First TCC Loss-Trading Case Applying Deans Knight

  • 03 avril 2024
  • Sameer Nurmohamed and Ravish Gupta

On December 27, 2023, the Tax Court of Canada (“TCC”) released its decision for Madison Pacific Properties Inc. v. The King.[1] This is the first loss trading case in the TCC that applied the Supreme Court of Canada’s precedent-setting decision in Deans Knight Income Corp. v. Canada.[2] The TCC found that the use of non-voting shares abused subsection 111(4) of the Income Tax Act (“ITA”) and that the general anti-avoidance rule (“GAAR”) accordingly applied to deny the use of net capital losses.

Facts

The Appellant, Madison Pacific Properties Inc.[3] (“MPP”), was a publicly traded company engaged in the business of mining. As of December 31, 1997, MPP had accumulated $9,688,703 in non-capital losses and $72,718,480 in capital losses. Madison Venture Corporation (“Madison”) and Vanac Development Corp. (“Vanac”), two corporations that were initially at arm’s length with each other and with MPP, each held a portfolio of rental properties.
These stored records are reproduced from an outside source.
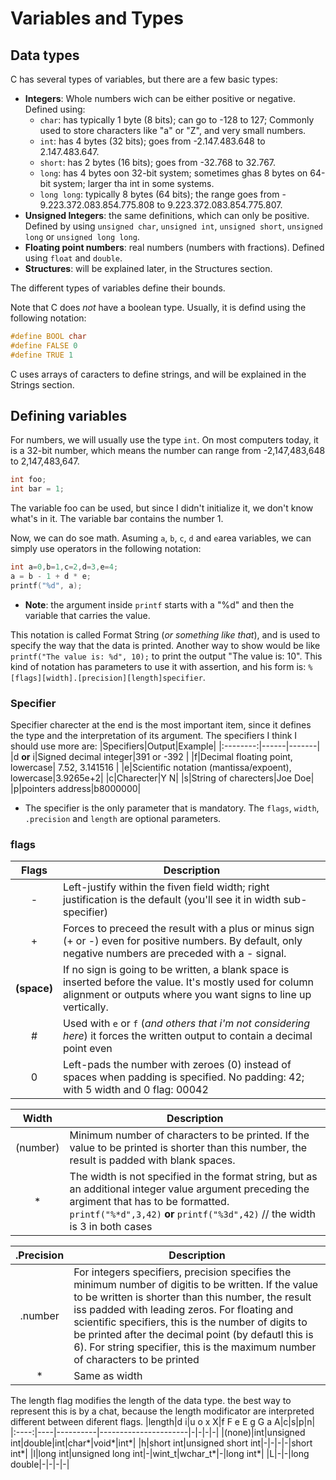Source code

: # Variables and Types

## Data types
C has several types of variables, but there are a few basic types:
* **Integers**: Whole numbers wich can be either positive or negative. Defined using:
  * `char`: has typically 1 byte (8 bits); can go to -128 to 127; Commonly used to store characters like "a" or "Z", and very small numbers.
  * `int`: has 4 bytes (32 bits); goes from -2.147.483.648 to 2.147.483.647.
  * `short`: has 2 bytes (16 bits); goes from -32.768 to 32.767.
  * `long`: has 4 bytes oon 32-bit system; sometimes ghas 8 bytes on 64-bit system; larger tha int in some systems.
  * `long long`: typically 8 bytes (64 bits); the range goes from - 9.223.372.083.854.775.808 to 9.223.372.083.854.775.807.
* **Unsigned Integers**: the same definitions, which can only be positive. Defined by using `unsigned char`, `unsigned int`, `unsigned short`, `unsigned long` or `unsigned long long`.
* **Floating point numbers**: real numbers (numbers with fractions). Defined using `float` and `double`.
* **Structures**: will be explained later, in the Structures section.

The different types of variables define their bounds.

Note that C does _not_ have a boolean type. Usually, it is defind using the following notation:

```c
#define BOOL char
#define FALSE 0
#define TRUE 1
```

C uses arrays of caracters to define strings, and will be explained in the Strings section.

## Defining variables
For numbers, we will usually use the type `int`. On most computers today, it is a 32-bit number,  which means the number can range from -2,147,483,648 to 2,147,483,647.
```c
int foo;
int bar = 1;
```

The variable foo can be used, but since I didn't initialize it, we don't know what's in it. The variable bar contains the number 1. 

Now, we can do soe math. Asuming `a`, `b`, `c`, `d` and `e`area variables, we can simply use operators in the following notation:

```c
int a=0,b=1,c=2,d=3,e=4;
a = b - 1 + d * e;
printf("%d", a);
```

* **Note**: the argument inside `printf` starts with a "%d" and then the variable that carries the value.

This notation is called Format String (_or something like that_), and is used to specify the way that the data is printed.
Another way to show would be like `printf("The value is: %d", 10);` to print the output "The value is: 10".
This kind of notation has parameters to use it with assertion, and his form is: `%[flags][width].[precision][length]specifier`.

### Specifier
Specifier charecter at the end is the most important item, since it defines the type and the interpretation of its argument. The specifiers I think I should use more are:
|Specifiers|Output|Example|
|:--------:|------|-------|
|d **or** i|Signed decimal integer|391 or -392 |
|f|Decimal floating point, lowercase| 7.52, 3.141516 |
|e|Scientific notation (mantissa/expoent), lowercase|3.9265e+2|
|c|Charecter|Y   N|
|s|String of charecters|Joe Doe|
|p|pointers address|b8000000|

* The specifier is the only parameter that is mandatory. The `flags`, `width`, `.precision` and `length` are optional parameters.

### flags
|Flags|Description|
|:---:|-----------|
|-|Left-justify within the fiven field width; right justification is the default (you'll see it in width sub-specifier)|
|+|Forces to preceed the result with a plus or minus sign (+ or -) even for positive numbers. By default, only negative numbers are preceded with a - signal.|
|**(space)**|If no sign is going to be written, a blank space is inserted before the value. It's mostly used for column alignment or outputs where you want signs to line up vertically.|
|#|Used with `e` or `f` (_and others that i'm not considering here_) it forces the written output to contain a decimal point even |
|0|Left-pads the number with zeroes (0) instead of spaces when padding is specified. No padding: 42; with 5 width and 0 flag: 00042|

|Width|Description|
|:---:|-----------|
|(number)|Minimum number of characters to be printed. If the value to be printed is shorter than this number, the result is padded with blank spaces.|
|*|The width is not specified in the format string, but as an additional integer value argument preceding the argiment that has to be formatted. `printf("%*d",3,42)` **or** `printf("%3d",42)` // the width is 3 in both cases|

|.Precision|Description|
|:--------:|-----------|
|.number|For integers specifiers, precision specifies the minimum number of digitis to be written. If the value to be written is shorter than this number, the result iss padded with leading zeros. For floating and scientific specifiers, this is the number of digits  to be printed after the decimal point (by defautl this is 6). For string specifier, this is the maximum number of characters to be printed|  
|*|Same as width|

The length flag modifies the length of the data type. the best  way to represent this is by a chat, because the length modificator are interpreted different between diferent flags.
|length|d  i|u  o  x  X|f  F  e  E  g  G  a  A|c|s|p|n|
|:----:|----|----------|----------------------|-|-|-|-|
|(none)|int|unsigned int|double|int|char*|void*|int*|
|h|short int|unsigned short int|-|-|-|-|short int*|
|l|long int|unsigned long int|-|wint_t|wchar_t*|-|long int*|
|L|-|-|long double|-|-|-|-|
Through a series of transactions[4] described below, Madison and Vanac accessed MPP’s losses from its mining business to offset income from Madison and Vanac’s real estate businesses:

  1. A syndicate – which included (i) Vanac, (ii) a wholly-owned subsidiary of Madison, and (iii) a corporation that was controlled directly or indirectly by the Chair of the Board of Directors of MPP and also owned 6.02% of the shares in MPP at the time – loaned $2.7 million to MPP.
  2. MPP spun its mining business out to a subsidiary, 3396061 Canada Inc. (“New Mining Co.”).
  3. MPP amended its share capital to create three new classes of shares: Class A Preferred shares, Class B voting shares, and Class C non-voting shares.
  4. MPP’s existing shareholders exchanged their old common shares of MPP for Class A Preferred and Class B voting shares of MPP. The Class A Preferred shares were then further exchanged for common shares of New Mining Co.
  5. New Mining Co. amalgamated with a subsidiary of a different public mining company, Imperial Metals Corporation, to form Amalco. MPP’s shareholders then exchanged their shares in Amalco for shares of Imperial Metals Corporation, allowing them to continue holding an interest in the mining business.
  6. Amalco repaid the syndicate loan from the first step.
  7. Madison and Vanac sold MPP various real estate assets in exchange for MPP assuming various liabilities and a mix of Class B voting and Class C non-voting shares of MPP. The Class B voting shares were priced the same as the Class C non-voting shares.
  8. MPP was granted various options by Vanac to acquire properties from Vanac in the future.
  9. Madison sold additional real estate to MPP in exchange for a mix of Class B voting and Class C non-voting shares. Madison also subscribed for additional Class C non-voting shares. As a result of these two transactions, Madison and Vanac held an equal number of Class B voting shares and Class C non-voting shares in MPP.  

As a result of the above series of transactions, Madison and Vanac each held 23.28% of the Class B voting shares and 50% of the Class C non-voting shares of MPP. Together, Madison and Vanac held only 46.56% of the voting shares of MPP despite owning 92.82% of the total equity of MPP.

MPP used non-capital loss carryforwards and net capital loss carryforwards from its mining activities to reduce its income and capital gains from its real estate business for several years. The Minister of National Revenue (“Minister”) denied the use of the net capital loss carryforwards in MPP’s 2009, 2011, and 2013 taxation years (“Disputed Tax Years”).